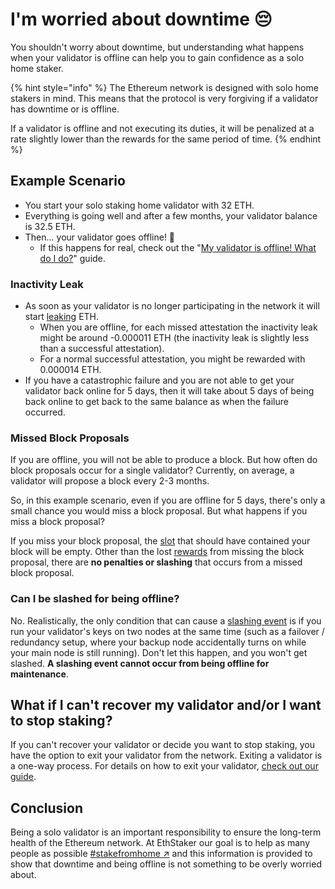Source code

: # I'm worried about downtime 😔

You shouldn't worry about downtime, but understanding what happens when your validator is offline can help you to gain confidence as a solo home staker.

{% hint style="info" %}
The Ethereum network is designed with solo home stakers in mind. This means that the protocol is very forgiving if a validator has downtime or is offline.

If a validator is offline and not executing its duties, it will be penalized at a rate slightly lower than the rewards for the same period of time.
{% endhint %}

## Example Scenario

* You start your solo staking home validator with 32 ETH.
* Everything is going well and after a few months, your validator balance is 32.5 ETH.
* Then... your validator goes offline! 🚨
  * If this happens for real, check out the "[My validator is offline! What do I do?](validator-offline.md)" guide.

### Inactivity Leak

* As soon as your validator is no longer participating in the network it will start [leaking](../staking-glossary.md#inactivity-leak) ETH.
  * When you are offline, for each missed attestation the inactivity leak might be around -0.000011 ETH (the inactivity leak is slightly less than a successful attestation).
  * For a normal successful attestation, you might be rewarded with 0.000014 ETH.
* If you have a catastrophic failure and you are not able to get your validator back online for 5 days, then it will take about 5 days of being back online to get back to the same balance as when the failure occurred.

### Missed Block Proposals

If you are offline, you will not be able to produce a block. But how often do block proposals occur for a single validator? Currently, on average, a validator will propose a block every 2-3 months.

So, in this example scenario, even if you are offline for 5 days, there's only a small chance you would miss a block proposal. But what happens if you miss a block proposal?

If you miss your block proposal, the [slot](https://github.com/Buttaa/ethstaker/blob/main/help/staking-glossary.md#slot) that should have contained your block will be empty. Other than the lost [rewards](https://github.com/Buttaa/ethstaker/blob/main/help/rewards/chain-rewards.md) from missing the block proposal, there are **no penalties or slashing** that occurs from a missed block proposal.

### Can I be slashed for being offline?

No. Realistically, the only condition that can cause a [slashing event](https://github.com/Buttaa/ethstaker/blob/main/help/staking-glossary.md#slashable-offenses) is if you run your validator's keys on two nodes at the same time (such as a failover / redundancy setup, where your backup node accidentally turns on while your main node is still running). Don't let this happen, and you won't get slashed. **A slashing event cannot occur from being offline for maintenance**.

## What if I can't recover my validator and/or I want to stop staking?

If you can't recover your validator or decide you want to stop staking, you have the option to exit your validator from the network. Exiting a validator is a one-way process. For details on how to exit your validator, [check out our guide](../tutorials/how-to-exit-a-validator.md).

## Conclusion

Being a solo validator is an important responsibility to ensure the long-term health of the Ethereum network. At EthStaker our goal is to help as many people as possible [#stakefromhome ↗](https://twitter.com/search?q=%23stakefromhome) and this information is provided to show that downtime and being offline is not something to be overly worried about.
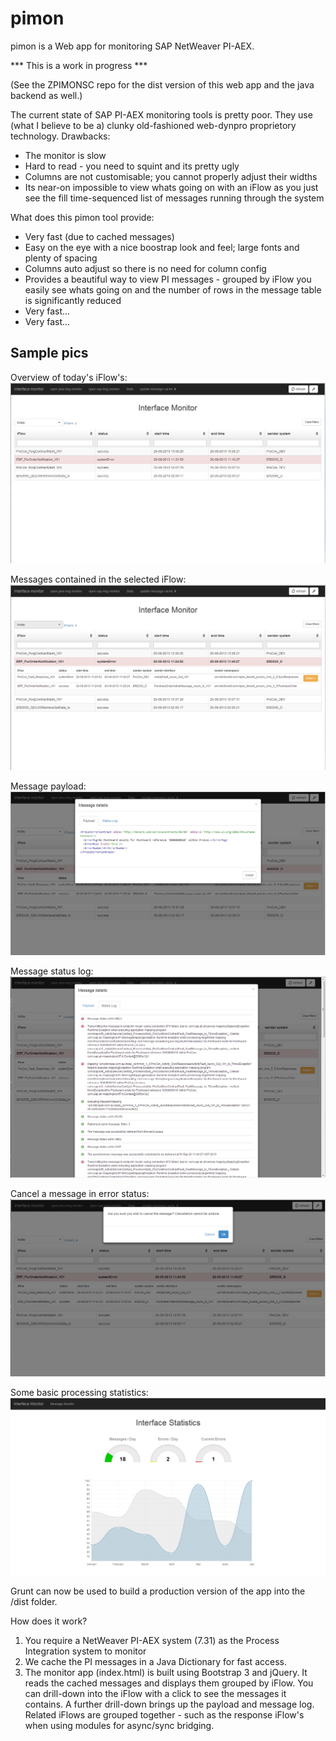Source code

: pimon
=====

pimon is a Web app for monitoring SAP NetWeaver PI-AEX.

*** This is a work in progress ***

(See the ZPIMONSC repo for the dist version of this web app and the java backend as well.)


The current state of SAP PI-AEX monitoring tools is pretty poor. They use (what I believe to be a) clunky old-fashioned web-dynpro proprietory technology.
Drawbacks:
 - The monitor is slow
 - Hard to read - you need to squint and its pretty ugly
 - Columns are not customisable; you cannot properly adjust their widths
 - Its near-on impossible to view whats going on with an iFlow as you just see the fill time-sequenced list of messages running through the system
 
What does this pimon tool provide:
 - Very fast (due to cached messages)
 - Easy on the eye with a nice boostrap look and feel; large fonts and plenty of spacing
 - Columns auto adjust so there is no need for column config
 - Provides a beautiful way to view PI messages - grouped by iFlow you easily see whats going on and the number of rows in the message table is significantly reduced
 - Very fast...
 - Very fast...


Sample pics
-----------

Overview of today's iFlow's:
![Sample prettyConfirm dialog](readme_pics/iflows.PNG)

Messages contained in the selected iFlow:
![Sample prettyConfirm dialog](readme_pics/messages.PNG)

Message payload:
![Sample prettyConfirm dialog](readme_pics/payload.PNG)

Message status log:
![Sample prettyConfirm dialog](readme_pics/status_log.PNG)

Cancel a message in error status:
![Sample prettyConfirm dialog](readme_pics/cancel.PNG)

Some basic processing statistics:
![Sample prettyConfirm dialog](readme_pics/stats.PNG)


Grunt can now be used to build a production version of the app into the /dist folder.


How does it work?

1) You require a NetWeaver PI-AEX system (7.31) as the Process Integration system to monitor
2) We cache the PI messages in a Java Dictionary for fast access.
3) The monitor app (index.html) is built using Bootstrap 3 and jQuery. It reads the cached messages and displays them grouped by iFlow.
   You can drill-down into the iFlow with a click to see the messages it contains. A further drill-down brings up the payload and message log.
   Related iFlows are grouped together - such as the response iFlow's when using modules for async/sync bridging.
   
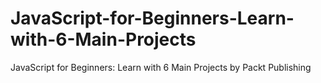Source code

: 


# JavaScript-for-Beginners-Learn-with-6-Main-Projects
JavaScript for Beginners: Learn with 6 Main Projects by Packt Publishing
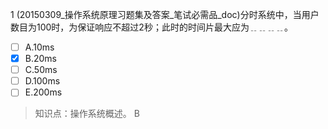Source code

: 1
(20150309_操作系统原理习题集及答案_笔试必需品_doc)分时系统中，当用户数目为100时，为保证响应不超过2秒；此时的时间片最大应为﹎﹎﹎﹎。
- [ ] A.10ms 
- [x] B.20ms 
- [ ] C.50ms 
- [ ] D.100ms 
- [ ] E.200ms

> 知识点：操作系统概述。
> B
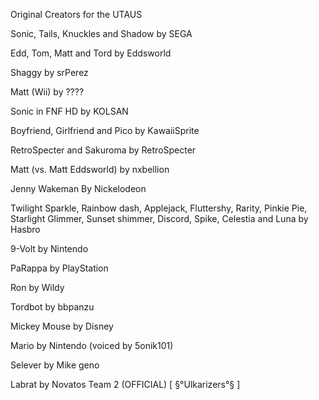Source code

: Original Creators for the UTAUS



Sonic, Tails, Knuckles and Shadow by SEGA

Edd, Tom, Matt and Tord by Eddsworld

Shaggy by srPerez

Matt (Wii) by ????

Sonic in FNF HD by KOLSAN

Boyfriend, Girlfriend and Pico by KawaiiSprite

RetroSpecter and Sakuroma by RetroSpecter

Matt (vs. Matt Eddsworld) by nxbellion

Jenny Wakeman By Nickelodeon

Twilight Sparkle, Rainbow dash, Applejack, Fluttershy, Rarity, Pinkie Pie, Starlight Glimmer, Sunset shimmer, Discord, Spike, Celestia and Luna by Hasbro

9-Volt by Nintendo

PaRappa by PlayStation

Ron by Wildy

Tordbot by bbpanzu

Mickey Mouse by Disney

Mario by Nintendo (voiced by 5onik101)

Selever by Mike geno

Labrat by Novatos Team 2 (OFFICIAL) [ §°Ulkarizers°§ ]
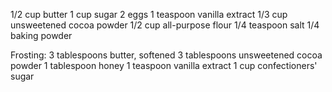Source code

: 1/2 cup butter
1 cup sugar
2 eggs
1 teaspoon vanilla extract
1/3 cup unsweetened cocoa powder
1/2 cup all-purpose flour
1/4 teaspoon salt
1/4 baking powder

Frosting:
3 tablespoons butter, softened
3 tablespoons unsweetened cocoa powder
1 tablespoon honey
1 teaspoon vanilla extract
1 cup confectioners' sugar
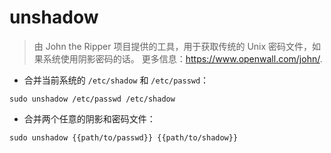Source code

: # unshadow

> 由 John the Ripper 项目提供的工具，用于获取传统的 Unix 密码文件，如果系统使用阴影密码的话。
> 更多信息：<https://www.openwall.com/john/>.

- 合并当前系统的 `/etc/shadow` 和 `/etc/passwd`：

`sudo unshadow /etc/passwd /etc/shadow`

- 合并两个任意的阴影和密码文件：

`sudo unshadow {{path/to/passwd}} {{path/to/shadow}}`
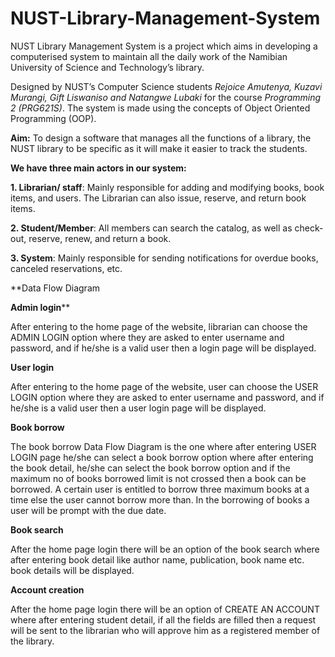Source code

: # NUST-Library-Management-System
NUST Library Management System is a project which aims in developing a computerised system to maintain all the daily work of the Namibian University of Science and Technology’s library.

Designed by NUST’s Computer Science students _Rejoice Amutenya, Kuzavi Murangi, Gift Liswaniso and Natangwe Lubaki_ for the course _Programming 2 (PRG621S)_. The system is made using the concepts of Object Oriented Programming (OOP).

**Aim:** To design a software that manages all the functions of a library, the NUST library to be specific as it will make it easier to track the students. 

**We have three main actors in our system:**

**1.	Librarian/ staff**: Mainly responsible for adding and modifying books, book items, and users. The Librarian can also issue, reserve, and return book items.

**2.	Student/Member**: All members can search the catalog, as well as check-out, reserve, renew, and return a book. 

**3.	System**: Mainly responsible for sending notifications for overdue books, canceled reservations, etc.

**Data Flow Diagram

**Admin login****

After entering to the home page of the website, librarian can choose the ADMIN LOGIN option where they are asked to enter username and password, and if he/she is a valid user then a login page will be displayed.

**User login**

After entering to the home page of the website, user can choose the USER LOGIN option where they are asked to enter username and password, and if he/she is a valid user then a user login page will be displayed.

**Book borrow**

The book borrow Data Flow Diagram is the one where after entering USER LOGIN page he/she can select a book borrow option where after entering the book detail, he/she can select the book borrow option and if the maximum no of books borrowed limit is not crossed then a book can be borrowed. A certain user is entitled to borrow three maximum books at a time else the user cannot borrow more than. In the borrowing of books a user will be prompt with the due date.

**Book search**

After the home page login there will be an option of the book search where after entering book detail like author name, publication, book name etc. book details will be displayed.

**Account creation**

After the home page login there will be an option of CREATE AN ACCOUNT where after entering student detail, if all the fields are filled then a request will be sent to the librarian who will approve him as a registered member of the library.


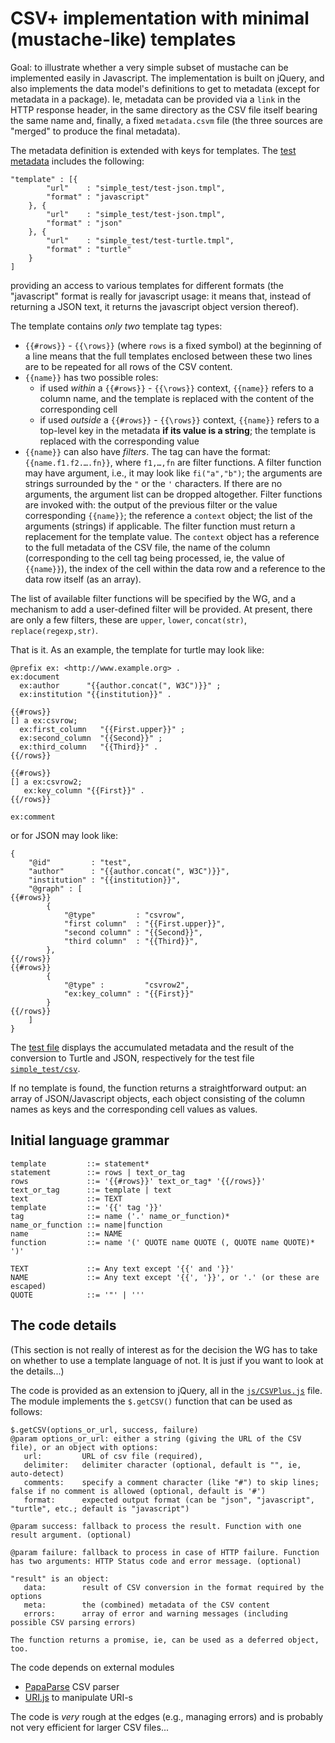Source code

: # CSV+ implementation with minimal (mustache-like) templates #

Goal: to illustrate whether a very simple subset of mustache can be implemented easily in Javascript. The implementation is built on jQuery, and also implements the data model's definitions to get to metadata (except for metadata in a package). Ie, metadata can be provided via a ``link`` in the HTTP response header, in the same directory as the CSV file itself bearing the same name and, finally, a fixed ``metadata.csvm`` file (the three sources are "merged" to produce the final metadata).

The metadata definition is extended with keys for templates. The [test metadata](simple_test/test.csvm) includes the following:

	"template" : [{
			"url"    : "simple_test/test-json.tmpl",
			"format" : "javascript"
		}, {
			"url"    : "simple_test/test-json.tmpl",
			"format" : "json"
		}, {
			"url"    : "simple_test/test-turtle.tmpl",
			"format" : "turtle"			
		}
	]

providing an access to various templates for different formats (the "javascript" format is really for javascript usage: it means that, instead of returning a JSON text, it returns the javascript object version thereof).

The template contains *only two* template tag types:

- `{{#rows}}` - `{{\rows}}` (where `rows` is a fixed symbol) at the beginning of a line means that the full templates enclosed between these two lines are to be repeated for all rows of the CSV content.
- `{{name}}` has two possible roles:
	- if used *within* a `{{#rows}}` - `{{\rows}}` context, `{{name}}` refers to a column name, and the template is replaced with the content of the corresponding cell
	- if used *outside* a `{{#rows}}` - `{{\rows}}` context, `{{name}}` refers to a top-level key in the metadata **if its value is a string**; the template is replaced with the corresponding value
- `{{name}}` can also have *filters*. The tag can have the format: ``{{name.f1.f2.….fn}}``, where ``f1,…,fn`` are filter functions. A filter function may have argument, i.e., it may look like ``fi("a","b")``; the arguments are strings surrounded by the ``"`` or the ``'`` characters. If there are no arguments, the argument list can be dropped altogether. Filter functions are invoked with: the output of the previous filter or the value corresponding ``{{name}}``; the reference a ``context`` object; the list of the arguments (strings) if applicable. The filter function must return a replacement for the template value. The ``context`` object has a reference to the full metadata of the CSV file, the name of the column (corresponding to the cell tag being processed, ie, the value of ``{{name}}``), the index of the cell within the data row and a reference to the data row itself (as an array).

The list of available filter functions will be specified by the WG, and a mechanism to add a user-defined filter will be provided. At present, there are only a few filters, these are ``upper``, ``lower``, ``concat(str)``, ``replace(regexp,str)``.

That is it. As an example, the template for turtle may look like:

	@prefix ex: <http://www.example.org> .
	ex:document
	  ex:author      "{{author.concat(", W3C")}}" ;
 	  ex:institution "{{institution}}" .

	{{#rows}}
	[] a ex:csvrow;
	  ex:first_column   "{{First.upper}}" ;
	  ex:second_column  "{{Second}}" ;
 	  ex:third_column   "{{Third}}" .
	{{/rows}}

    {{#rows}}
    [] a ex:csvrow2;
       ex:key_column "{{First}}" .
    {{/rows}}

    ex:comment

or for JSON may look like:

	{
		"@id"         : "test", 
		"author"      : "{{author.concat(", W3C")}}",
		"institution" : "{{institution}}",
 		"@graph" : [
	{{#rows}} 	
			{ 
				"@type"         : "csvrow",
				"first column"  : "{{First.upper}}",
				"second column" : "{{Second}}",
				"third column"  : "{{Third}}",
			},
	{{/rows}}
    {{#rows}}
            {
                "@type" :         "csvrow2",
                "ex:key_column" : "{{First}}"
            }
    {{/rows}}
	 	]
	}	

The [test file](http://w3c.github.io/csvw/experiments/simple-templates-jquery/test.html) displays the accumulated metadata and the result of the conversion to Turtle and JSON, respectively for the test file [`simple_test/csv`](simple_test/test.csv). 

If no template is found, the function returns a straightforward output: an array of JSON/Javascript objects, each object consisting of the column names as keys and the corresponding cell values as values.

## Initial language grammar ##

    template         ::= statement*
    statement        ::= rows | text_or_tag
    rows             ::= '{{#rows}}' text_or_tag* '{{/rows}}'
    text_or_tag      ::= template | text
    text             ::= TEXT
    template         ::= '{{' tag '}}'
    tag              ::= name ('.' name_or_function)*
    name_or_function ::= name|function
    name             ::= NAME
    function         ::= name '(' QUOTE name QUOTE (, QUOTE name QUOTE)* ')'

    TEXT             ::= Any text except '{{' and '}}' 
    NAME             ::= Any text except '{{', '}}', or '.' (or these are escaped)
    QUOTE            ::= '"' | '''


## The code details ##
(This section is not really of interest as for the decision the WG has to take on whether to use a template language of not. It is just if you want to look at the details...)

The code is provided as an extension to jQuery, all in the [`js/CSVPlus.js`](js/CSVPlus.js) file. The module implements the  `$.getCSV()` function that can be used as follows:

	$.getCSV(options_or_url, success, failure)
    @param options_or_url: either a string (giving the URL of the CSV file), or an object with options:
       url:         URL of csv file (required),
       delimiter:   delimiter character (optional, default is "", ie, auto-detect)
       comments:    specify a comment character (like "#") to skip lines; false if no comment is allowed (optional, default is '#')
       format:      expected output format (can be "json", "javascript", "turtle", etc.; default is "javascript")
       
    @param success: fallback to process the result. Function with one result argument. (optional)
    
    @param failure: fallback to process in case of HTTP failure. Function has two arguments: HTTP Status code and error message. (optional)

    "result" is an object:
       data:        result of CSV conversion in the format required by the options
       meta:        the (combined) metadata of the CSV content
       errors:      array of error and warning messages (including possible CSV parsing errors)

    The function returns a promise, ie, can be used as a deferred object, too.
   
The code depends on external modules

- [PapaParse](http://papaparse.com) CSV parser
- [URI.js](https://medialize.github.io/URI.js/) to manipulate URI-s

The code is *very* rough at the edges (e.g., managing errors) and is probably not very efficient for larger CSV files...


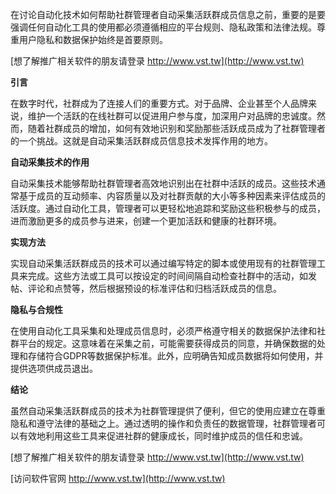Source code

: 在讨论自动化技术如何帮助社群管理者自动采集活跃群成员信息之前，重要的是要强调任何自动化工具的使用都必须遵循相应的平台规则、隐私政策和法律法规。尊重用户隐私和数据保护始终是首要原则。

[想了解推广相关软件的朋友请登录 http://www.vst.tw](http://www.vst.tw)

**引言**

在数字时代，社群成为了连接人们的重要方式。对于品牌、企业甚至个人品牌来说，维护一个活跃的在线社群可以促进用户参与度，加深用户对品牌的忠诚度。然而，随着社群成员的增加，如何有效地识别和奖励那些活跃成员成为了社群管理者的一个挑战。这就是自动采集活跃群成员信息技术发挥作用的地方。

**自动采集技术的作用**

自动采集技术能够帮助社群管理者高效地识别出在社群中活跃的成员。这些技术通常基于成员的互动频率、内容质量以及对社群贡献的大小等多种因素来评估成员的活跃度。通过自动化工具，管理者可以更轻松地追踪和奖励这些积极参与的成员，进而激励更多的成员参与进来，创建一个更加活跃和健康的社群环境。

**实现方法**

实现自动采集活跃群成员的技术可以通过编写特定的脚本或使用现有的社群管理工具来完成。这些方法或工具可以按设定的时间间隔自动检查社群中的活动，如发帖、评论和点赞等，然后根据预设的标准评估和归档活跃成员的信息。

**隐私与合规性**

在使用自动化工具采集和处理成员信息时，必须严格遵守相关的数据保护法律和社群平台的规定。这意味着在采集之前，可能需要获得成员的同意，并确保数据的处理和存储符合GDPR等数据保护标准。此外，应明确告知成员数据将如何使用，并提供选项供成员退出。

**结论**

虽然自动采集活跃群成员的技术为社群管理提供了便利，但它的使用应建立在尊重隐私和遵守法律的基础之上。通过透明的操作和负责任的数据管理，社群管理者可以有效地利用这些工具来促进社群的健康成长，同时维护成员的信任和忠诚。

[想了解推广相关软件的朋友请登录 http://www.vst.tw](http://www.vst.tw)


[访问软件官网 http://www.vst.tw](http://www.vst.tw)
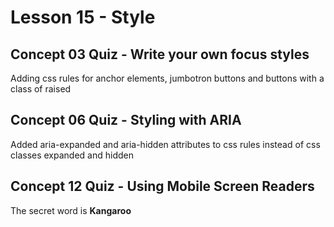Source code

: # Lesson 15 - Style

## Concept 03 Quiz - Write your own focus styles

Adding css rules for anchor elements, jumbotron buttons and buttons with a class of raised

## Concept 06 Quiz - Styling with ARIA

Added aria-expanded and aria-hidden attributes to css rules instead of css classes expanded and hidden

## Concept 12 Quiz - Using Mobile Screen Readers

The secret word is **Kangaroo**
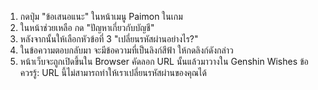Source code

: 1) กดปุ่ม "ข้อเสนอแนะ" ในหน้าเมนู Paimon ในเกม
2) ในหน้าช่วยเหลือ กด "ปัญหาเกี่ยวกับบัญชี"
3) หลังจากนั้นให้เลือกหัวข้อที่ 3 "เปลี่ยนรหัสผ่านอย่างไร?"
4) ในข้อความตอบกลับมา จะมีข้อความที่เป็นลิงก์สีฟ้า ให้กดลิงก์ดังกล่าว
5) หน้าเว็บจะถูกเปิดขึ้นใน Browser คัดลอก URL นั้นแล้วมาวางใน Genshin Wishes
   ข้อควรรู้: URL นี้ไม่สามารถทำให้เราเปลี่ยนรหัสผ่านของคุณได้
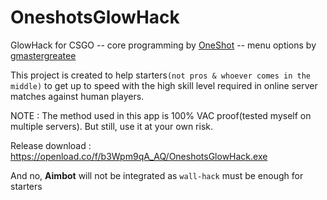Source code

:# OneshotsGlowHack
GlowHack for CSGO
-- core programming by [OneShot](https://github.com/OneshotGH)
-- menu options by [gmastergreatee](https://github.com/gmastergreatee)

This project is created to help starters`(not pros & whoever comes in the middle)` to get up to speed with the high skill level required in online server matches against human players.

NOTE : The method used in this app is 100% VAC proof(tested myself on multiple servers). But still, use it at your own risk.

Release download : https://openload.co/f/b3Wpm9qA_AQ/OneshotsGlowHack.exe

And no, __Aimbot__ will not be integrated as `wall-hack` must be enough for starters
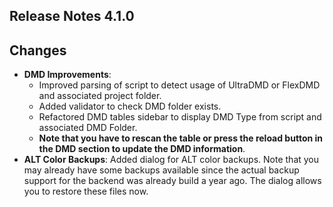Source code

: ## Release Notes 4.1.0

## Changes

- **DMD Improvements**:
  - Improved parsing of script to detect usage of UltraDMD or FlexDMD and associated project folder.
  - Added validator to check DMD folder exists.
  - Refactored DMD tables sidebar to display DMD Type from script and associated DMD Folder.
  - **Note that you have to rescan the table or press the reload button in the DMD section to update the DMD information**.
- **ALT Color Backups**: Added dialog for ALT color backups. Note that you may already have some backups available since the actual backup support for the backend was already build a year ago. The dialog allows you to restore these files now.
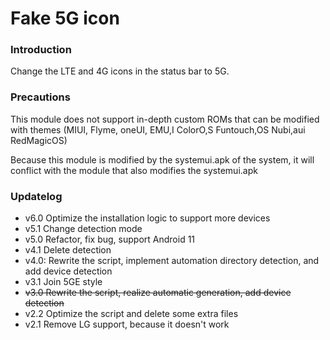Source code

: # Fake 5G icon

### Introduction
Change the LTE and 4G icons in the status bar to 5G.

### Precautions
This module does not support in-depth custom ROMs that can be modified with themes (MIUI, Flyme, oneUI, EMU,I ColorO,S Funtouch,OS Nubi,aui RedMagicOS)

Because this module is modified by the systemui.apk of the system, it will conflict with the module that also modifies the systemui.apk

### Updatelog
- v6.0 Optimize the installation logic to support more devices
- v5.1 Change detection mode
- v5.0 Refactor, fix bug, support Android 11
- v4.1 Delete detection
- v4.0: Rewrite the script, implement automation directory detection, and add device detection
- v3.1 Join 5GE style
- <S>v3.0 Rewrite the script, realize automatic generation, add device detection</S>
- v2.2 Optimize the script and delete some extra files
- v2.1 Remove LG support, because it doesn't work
^^^^
YOUR ASSIGNMENT — For the material above, reproduce exactly the lines from the line with "in progress ***" to the line with "- Hard to read", inclusive, and exclude all others.

RESPONSE AREA —
*** This is a work in progress ***

(See the ZPIMONSC repo for the dist version of this web app and the java backend as well.)


The current state of SAP PI-AEX monitoring tools is pretty poor. They use (what I believe to be a) clunky old-fashioned web-dynpro proprietory technology.
Drawbacks:
 - The monitor is slow
 - Hard to read - you need to squint and its pretty ugly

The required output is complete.